A recent Leger poll asked this question: “If the Liberal Party wins the next Canadian federal election, how would you vote in a provincial referendum to separate from Canada and join the United States?” Most Canadians – 83 per cent – said they would remain in Canada, only 11 per cent said they would join the U.S. But more than one-quarter of Conservative voters opted for joining the U.S. This makes them the largest portion of what we might call “soft Canadians” now.

Alberta and Saskatchewan are “ground zero” for the Conservative political movement.

A movement for some form of “sovereignty association” within Canada, or even joining Trump’s America as the 51st state, is not imminent or popular.
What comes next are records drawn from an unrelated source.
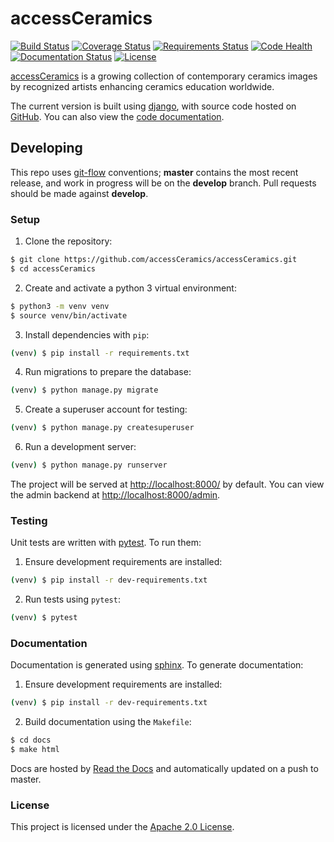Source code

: # accessCeramics
[![Build Status](https://travis-ci.org/accessCeramics/accessCeramics.svg?branch=master)](https://travis-ci.org/accessCeramics/accessCeramics)
[![Coverage Status](https://codecov.io/gh/accessCeramics/accessCeramics/branch/master/graph/badge.svg)](https://codecov.io/gh/accessCeramics/accessCeramics)
[![Requirements Status](https://requires.io/github/accessCeramics/accessCeramics/requirements.svg?branch=master)](https://requires.io/github/accessCeramics/accessCeramics/requirements/?branch=master)
[![Code Health](https://landscape.io/github/accessCeramics/accessCeramics/master/landscape.svg?style=flat)](https://landscape.io/github/accessCeramics/accessCeramics/master)
[![Documentation Status](https://readthedocs.org/projects/accessceramics/badge/?version=latest)](https://accessceramics.readthedocs.io/en/latest/?badge=latest)
[![License](https://img.shields.io/badge/License-Apache%202.0-blue.svg)](https://opensource.org/licenses/Apache-2.0)

[accessCeramics](http://accessceramics.org) is a growing collection of contemporary ceramics images by recognized artists enhancing ceramics education worldwide.

The current version is built using [django](), with source code hosted on [GitHub](https://github.com/accessCeramics/accessCeramics). You can also view the [code documentation](http://accessceramics.readthedocs.io/).

## Developing

This repo uses [git-flow](https://github.com/nvie/gitflow) conventions; **master**
contains the most recent release, and work in progress will be on the **develop** branch. Pull requests should be made against **develop**.

### Setup

1. Clone the repository:
```sh
$ git clone https://github.com/accessCeramics/accessCeramics.git
$ cd accessCeramics
```
2. Create and activate a python 3 virtual environment:
```sh
$ python3 -m venv venv
$ source venv/bin/activate
```
3. Install dependencies with `pip`:
```sh
(venv) $ pip install -r requirements.txt
```
4. Run migrations to prepare the database:
```sh
(venv) $ python manage.py migrate
```
5. Create a superuser account for testing:
```sh
(venv) $ python manage.py createsuperuser
```
6. Run a development server:
```sh
(venv) $ python manage.py runserver
```
The project will be served at <http://localhost:8000/> by default. You can view
the admin backend at <http://localhost:8000/admin>.

### Testing

Unit tests are written with [pytest](http://doc.pytest.org/). To run them:
1. Ensure development requirements are installed:
```sh
(venv) $ pip install -r dev-requirements.txt
```
2. Run tests using `pytest`:
```sh
(venv) $ pytest
```

### Documentation
Documentation is generated using [sphinx](http://www.sphinx-doc.org/).
To generate documentation:
1. Ensure development requirements are installed:
```sh
(venv) $ pip install -r dev-requirements.txt
```
2. Build documentation using the `Makefile`:
```sh
$ cd docs
$ make html
```
Docs are hosted by [Read the Docs](https://readthedocs.org/) and automatically updated on a push to master.

### License
This project is licensed under the [Apache 2.0 License](https://github.com/accessCeramics/accessCeramics/blob/master/LICENSE).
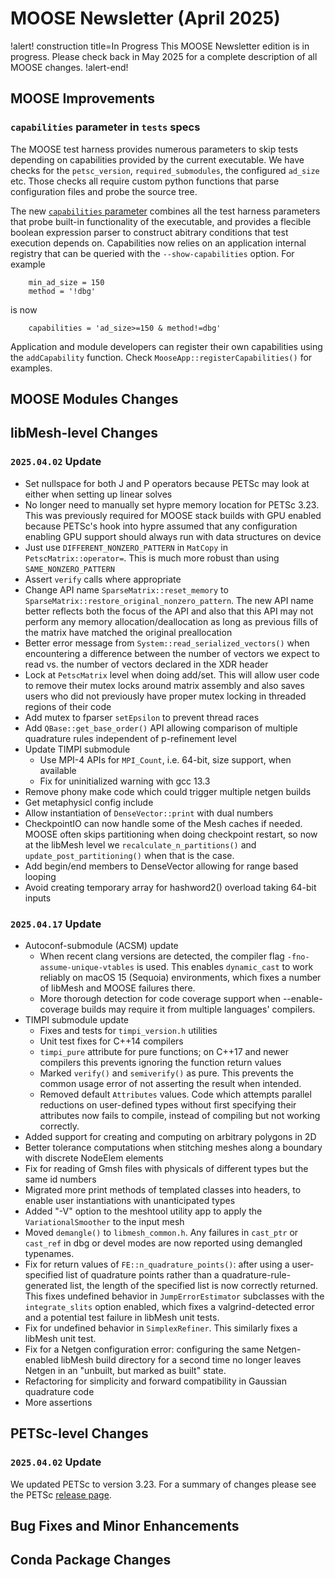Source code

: # MOOSE Newsletter (April 2025)

!alert! construction title=In Progress
This MOOSE Newsletter edition is in progress. Please check back in May 2025
for a complete description of all MOOSE changes.
!alert-end!

## MOOSE Improvements

### `capabilities` parameter in `tests` specs

The MOOSE test harness provides numerous parameters to skip tests depending on capabilities
provided by the current executable. We have checks for the `petsc_version`, `required_submodules`,
the configured `ad_size` etc. Those checks all require custom python functions that parse
configuration files and probe the source tree.

The new [`capabilities` parameter](Capabilities.md) combines all the test harness parameters that probe
built-in functionality of the executable, and provides a flecible boolean expression parser to construct
abitrary conditions that test execution depends on. Capabilities now relies on an application
internal registry that can be queried with the `--show-capabilities` option. For example

```
    min_ad_size = 150
    method = '!dbg'
```

is now

```
    capabilities = 'ad_size>=150 & method!=dbg'
```

Application and module developers can register their own capabilities using the `addCapability` function.
Check `MooseApp::registerCapabilities()` for examples.

## MOOSE Modules Changes

## libMesh-level Changes

### `2025.04.02` Update

- Set nullspace for both J and P operators because PETSc may look at either when setting up linear solves
- No longer need to manually set hypre memory location for PETSc 3.23. This was previously required for MOOSE stack builds with GPU enabled because PETSc's hook into hypre assumed that any configuration enabling GPU support should always run with data structures on device
- Just use `DIFFERENT_NONZERO_PATTERN` in `MatCopy` in `PetscMatrix::operator=`. This is much more robust than using `SAME_NONZERO_PATTERN`
- Assert `verify` calls where appropriate
- Change API name `SparseMatrix::reset_memory` to `SparseMatrix::restore_original_nonzero_pattern`. The new API name better reflects both the focus of the API and also that this API may not perform any memory allocation/deallocation as long as previous fills of the matrix have matched the original preallocation
- Better error message from `System::read_serialized_vectors()` when encountering a difference between the number of vectors we expect to read vs. the number of vectors declared in the XDR header
- Lock at `PetscMatrix` level when doing add/set. This will allow user code to remove their mutex locks around matrix assembly and also saves users who did not previously have proper mutex locking in threaded regions of their code
- Add mutex to fparser `setEpsilon` to prevent thread races
- Add `QBase::get_base_order()` API allowing comparison of multiple quadrature rules independent of p-refinement level
- Update TIMPI submodule
    - Use MPI-4 APIs for `MPI_Count`, i.e. 64-bit, size support, when available
    - Fix for uninitialized warning with gcc 13.3
- Remove phony make code which could trigger multiple netgen builds
- Get metaphysicl config include
- Allow instantiation of `DenseVector::print` with dual numbers
- CheckpointIO can now handle some of the Mesh caches if needed. MOOSE often skips partitioning when doing checkpoint restart, so now at the libMesh level we `recalculate_n_partitions()` and `update_post_partitioning()` when that is the case.
- Add begin/end members to DenseVector allowing for range based looping
- Avoid creating temporary array for hashword2() overload taking 64-bit inputs

### `2025.04.17` Update

- Autoconf-submodule (ACSM) update
  - When recent clang versions are detected, the compiler flag
    `-fno-assume-unique-vtables` is used.  This enables `dynamic_cast`
    to work reliably on macOS 15 (Sequoia) environments, which fixes a
    number of libMesh and MOOSE failures there.
  - More thorough detection for code coverage support when
    --enable-coverage builds may require it from multiple languages'
    compilers.
- TIMPI submodule update
  - Fixes and tests for `timpi_version.h` utilities
  - Unit test fixes for C++14 compilers
  - `timpi_pure` attribute for pure functions; on C++17 and newer
    compilers this prevents ignoring the function return values
  - Marked `verify()` and `semiverify()` as pure.  This prevents the
    common usage error of not asserting the result when intended.
  - Removed default `Attributes` values.  Code which attempts
    parallel reductions on user-defined types without first specifying
    their attributes now fails to compile, instead of compiling but not
    working correctly.
- Added support for creating and computing on arbitrary polygons in 2D
- Better tolerance computations when stitching meshes along a boundary
  with discrete NodeElem elements
- Fix for reading of Gmsh files with physicals of different types but
  the same id numbers
- Migrated more print methods of templated classes into headers, to
  enable user instantiations with unanticipated types
- Added "-V" option to the meshtool utility app to apply the
  `VariationalSmoother` to the input mesh
- Moved `demangle()` to `libmesh_common.h`.  Any failures in
  `cast_ptr` or `cast_ref` in dbg or devel modes are now reported
  using demangled typenames.
- Fix for return values of `FE::n_quadrature_points()`: after using a
  user-specified list of quadrature points rather than a
  quadrature-rule-generated list, the length of the specified list is
  now correctly returned.  This fixes undefined behavior in
  `JumpErrorEstimator` subclasses with the `integrate_slits` option
  enabled, which fixes a valgrind-detected error and a potential test
  failure in libMesh unit tests.
- Fix for undefined behavior in `SimplexRefiner`.  This similarly
  fixes a libMesh unit test.
- Fix for a Netgen configuration error: configuring the same
  Netgen-enabled libMesh build directory for a second time no longer
  leaves Netgen in an "unbuilt, but marked as built" state.
- Refactoring for simplicity and forward compatibility in Gaussian
  quadrature code
- More assertions

## PETSc-level Changes

### `2025.04.02` Update

We updated PETSc to version 3.23. For a summary of changes please see the PETSc [release page](https://petsc.org/release/changes/323/).

## Bug Fixes and Minor Enhancements

## Conda Package Changes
But Manning and Smith, for different reasons, seek advantage from the current storm of events.

Manning seeks to become relevant to events in his province, and Smith seeks to become resilient from events in her party. Having levered former premier Jason Kenney out of office by channeling populist anger in her party against his government’s COVID response, Smith wants to avoid the same fate.

Manning’s Order of Canada citation states he has “tirelessly championed the cause of democratic and political reform.” Yet, the most undemocratic thing is to threaten your own country’s existence if democracy doesn’t give you the result you want. We should be disdainful of this attitude. But we should not be disdainful of the need for whatever federal government emerges after the election to act quickly in the spirit of regional reconciliation and national unity.

David McLaughlin is a former clerk of the executive council and cabinet secretary in the Manitoba government.